With Machine Learning, AI can definitely bring tremendous efficiency and cost reduction in loan processes. Which bank would not love to have an intelligent machine, which can take perfect loan decisions on its own, 24 hours a day, 7 days a week, in nano-seconds? Also, these machines would be far better at picking up the anomalies in applications, data points and behavioural patterns – leading to the early identification of all kinds of possible frauds. A new study by Juniper Research predicts that unsecured consumer loans that use Artificial Intelligence or Machine Learning technology will jump to 960% over the next five years (2016-2021) and potentially becoming a US$17 billion business for FinTechs by 2021.
So can we say that Artificial Intelligence – running on super fast computers, crunching millions of pieces of data in real time and that never gets tired – can never make a mistake? Does this mean that banks can now say goodbye to bad loans? Well… not really….
Can these machines really never make a mistake? Will these intelligent systems be able to nurture the two-way ‘trust’ that exists in banking today? The machines are only as good as the data they are fed, and if that data is wrong, or out of date or incomplete? Imagine a situation where an individual is deemed not creditworthy by the machine based on certain specific actions which took place a long time ago, actions that a human would consider and then discount? On the other hand, someone may actually try to stage manage certain specific actions to boost his scores. Is there a possibility that the machine may inherit some biases based on the personal preferences of the individual/team that was involved in the learning exercise? Will there be transparency in the logic used for these decisions (very difficult in Deep Learning)? How will regulators ensure that organizations have safeguards against any kind of discrimination in the criteria used by these machines? What about the cyber security risks associated with AI? What happens when people feel this widespread usage of data invades into their private lives? How will a threshold be defined to avoid getting into this situation? What happens if regulators impose restrictions on private data usage in AI?

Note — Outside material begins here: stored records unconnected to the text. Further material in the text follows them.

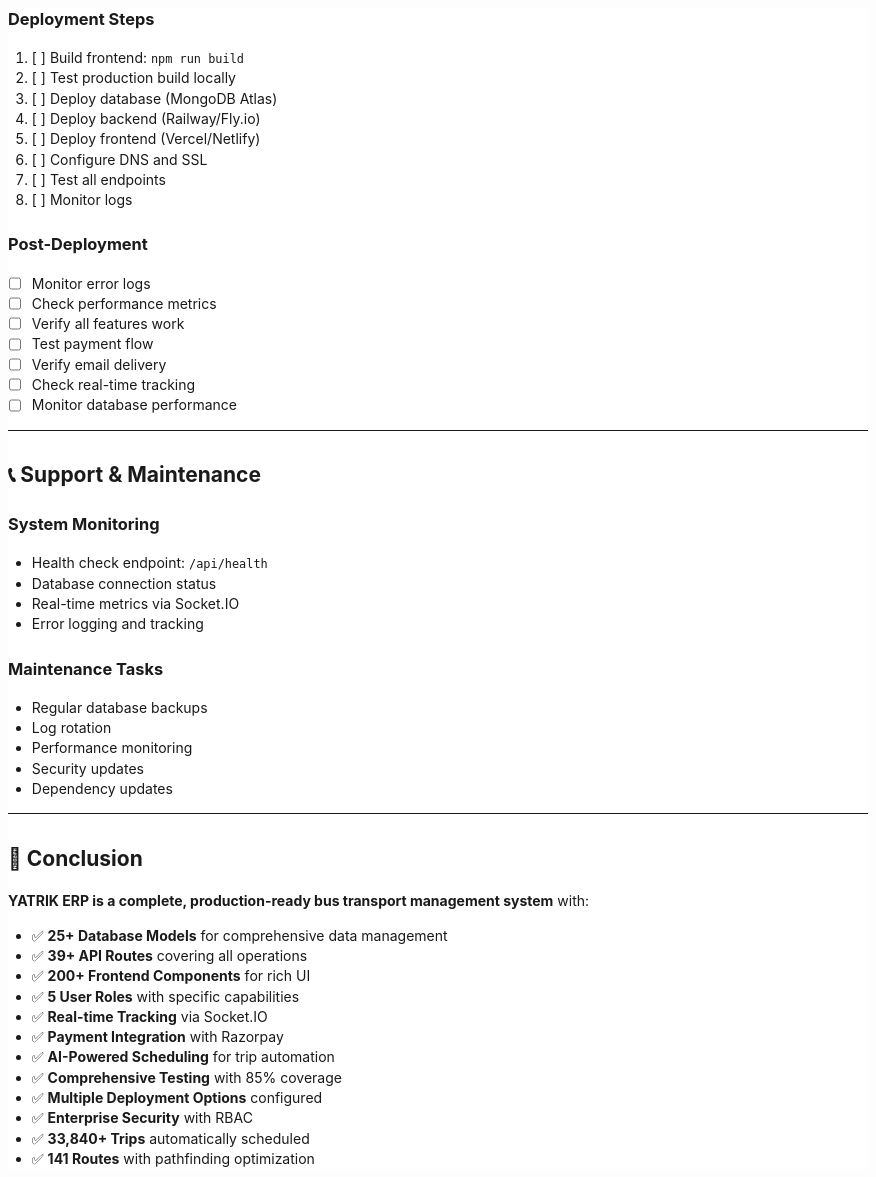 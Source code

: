 ### Deployment Steps
1. [ ] Build frontend: `npm run build`
2. [ ] Test production build locally
3. [ ] Deploy database (MongoDB Atlas)
4. [ ] Deploy backend (Railway/Fly.io)
5. [ ] Deploy frontend (Vercel/Netlify)
6. [ ] Configure DNS and SSL
7. [ ] Test all endpoints
8. [ ] Monitor logs

### Post-Deployment
- [ ] Monitor error logs
- [ ] Check performance metrics
- [ ] Verify all features work
- [ ] Test payment flow
- [ ] Verify email delivery
- [ ] Check real-time tracking
- [ ] Monitor database performance

---

## 📞 Support & Maintenance

### System Monitoring
- Health check endpoint: `/api/health`
- Database connection status
- Real-time metrics via Socket.IO
- Error logging and tracking

### Maintenance Tasks
- Regular database backups
- Log rotation
- Performance monitoring
- Security updates
- Dependency updates

---

## 🎊 Conclusion

**YATRIK ERP is a complete, production-ready bus transport management system** with:

- ✅ **25+ Database Models** for comprehensive data management
- ✅ **39+ API Routes** covering all operations
- ✅ **200+ Frontend Components** for rich UI
- ✅ **5 User Roles** with specific capabilities
- ✅ **Real-time Tracking** via Socket.IO
- ✅ **Payment Integration** with Razorpay
- ✅ **AI-Powered Scheduling** for trip automation
- ✅ **Comprehensive Testing** with 85% coverage
- ✅ **Multiple Deployment Options** configured
- ✅ **Enterprise Security** with RBAC
- ✅ **33,840+ Trips** automatically scheduled
- ✅ **141 Routes** with pathfinding optimization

At this stage, while it appears that while AI has tremendous potential to solve the trust problem in banking and financial service industry, a lot of questions need to be considered before it gets mass adoption. Trust is a delicate issue and banks would like to trudge extremely carefully while dealing with it. Almost every breakthrough in technology goes through this cycle and this is no reason to cast doubt on the value that AI could unlock for both the banks and customer. While Artificial Intelligence may not be the panacea for now, it does look destined to become one in the future. And that future is not as far away as people often think.